The Essay: Finish the Bottle on Radio 3

In week of short monologues about being up close with well-known artists, Martin Gayford recalls a stressful ecounter with Henri Cartier-Bresson.

By Antonia Quirke

The Essay: Finish the Bottle
BBC Radio 3

During a week of short monologues about being up close with well-known artists (24-28 March, 10.45pm), the critic Martin Gayford amusingly described a stressful encounter with the then 93-year-old Henri Cartier-Bresson. Taking out a tape recorder, Gayford was poised to press record when HCB boomed that he did not approve of having his words captured by a mechanical device (“To the best questions there is no answer!”). Since Gayford had been charged to conduct a major interview for a national newspaper, this development was a disaster. But he fished out a pen and notebook and managed, with his “scrawls”, to quote the photographer on exotic irrationalism, his nanny from Wolverhampton and the Russian Revolution.

“There is only one thing,” HCB told him. “The glance. It’s a joy. It’s an orgasm. You can teach everything except sensitivity and sensuality. Can you imagine a professor of sensitivity at the Sorbonne?” Your reviewer was impressed. Gayford’s note-taking skills must have been exemplary. I once conducted an interview with Oliver Stone, which – let’s put it down to nerves – I convinced myself that I could do in shorthand. As the director spoke in a low, meandering voice, I filled the pages of my notebook with enormous swirls, as though these were an obscure but ingenious form of notation. At the time, the loops made sense – but when I came to write it all up, it was like trying to decipher cave markings.

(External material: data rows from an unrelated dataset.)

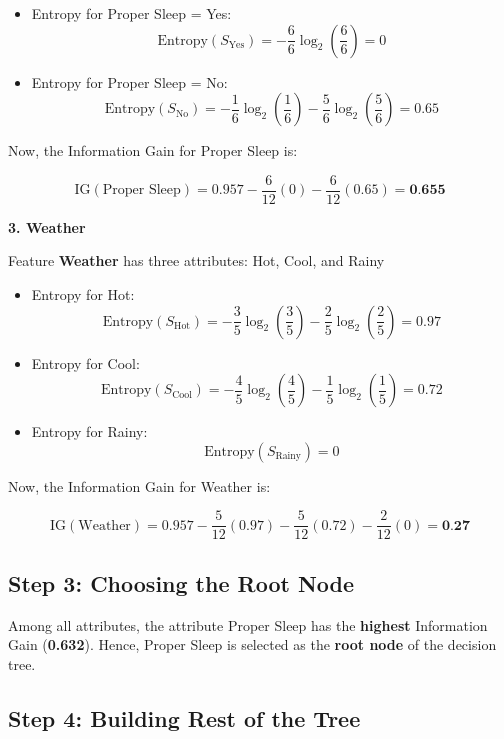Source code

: \documentclass{article}
\begin{document}
\begin{itemize}
    \item Entropy for Proper Sleep = Yes:
    \[
    \text{Entropy}(S_{\text{Yes}}) = -\frac{6}{6} \log_2\left(\frac{6}{6}\right) = 0
    \]
    \item Entropy for Proper Sleep = No:
    \[
    \text{Entropy}(S_{\text{No}}) = -\frac{1}{6} \log_2\left(\frac{1}{6}\right) - \frac{5}{6} \log_2\left(\frac{5}{6}\right) = 0.65
    \]
\end{itemize}

Now, the Information Gain for Proper Sleep is:

\[
\text{IG}(\text{Proper Sleep}) = 0.957 - \frac{6}{12}(0) - \frac{6}{12}(0.65) = \textbf{0.655}
\]

\hspace{-20pt}
\textbf{3. Weather}

Feature \textbf{Weather} has three attributes: Hot, Cool, and Rainy

\begin{itemize}
    \item Entropy for Hot:
    \[
    \text{Entropy}(S_{\text{Hot}}) = -\frac{3}{5} \log_2\left(\frac{3}{5}\right) - \frac{2}{5} \log_2\left(\frac{2}{5}\right) = 0.97
    \]
    \item Entropy for Cool:
    \[
    \text{Entropy}(S_{\text{Cool}}) = -\frac{4}{5} \log_2\left(\frac{4}{5}\right) - \frac{1}{5} \log_2\left(\frac{1}{5}\right) = 0.72
    \]
    \item Entropy for Rainy:
    \[
    \text{Entropy}(S_{\text{Rainy}}) = 0
    \]
\end{itemize}

Now, the Information Gain for Weather is:

\[
\text{IG}(\text{Weather}) = 0.957 - \frac{5}{12}(0.97) - \frac{5}{12}(0.72) - \frac{2}{12}(0) = \textbf{0.27}
\]

\subsection*{Step 3: Choosing the Root Node}

Among all attributes, the attribute Proper Sleep has the \textbf{highest} Information Gain (\textbf{0.632}). Hence, Proper Sleep is selected as the \textbf{root node} of the decision tree.

\subsection*{Step 4: Building Rest of the Tree}
\end{document}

Martin Gayford is possibly the one person on earth who would have been able to make something of them. His skill with reconstructed speech is deeply mysterious. In his memoir about sitting for Lucian Freud, Man with a Blue Scarf, Gayford quotes the painter chapter and verse and yet couldn’t possibly have been sitting there for seven months with a pen and paper (Freud objected to a mere move of the leg), or surreptitiously changing batteries on a hidden tape recorder. Yet Freud’s easel-talk in that book reads just right, never more so than when he slams Rossetti as “the nearest painting gets to bad breath”. How does Gayford do it? Is he the ultimate mimic? Does he have a kind of photographic memory? Either way, it’s a skill as unique as most things his subjects have to say.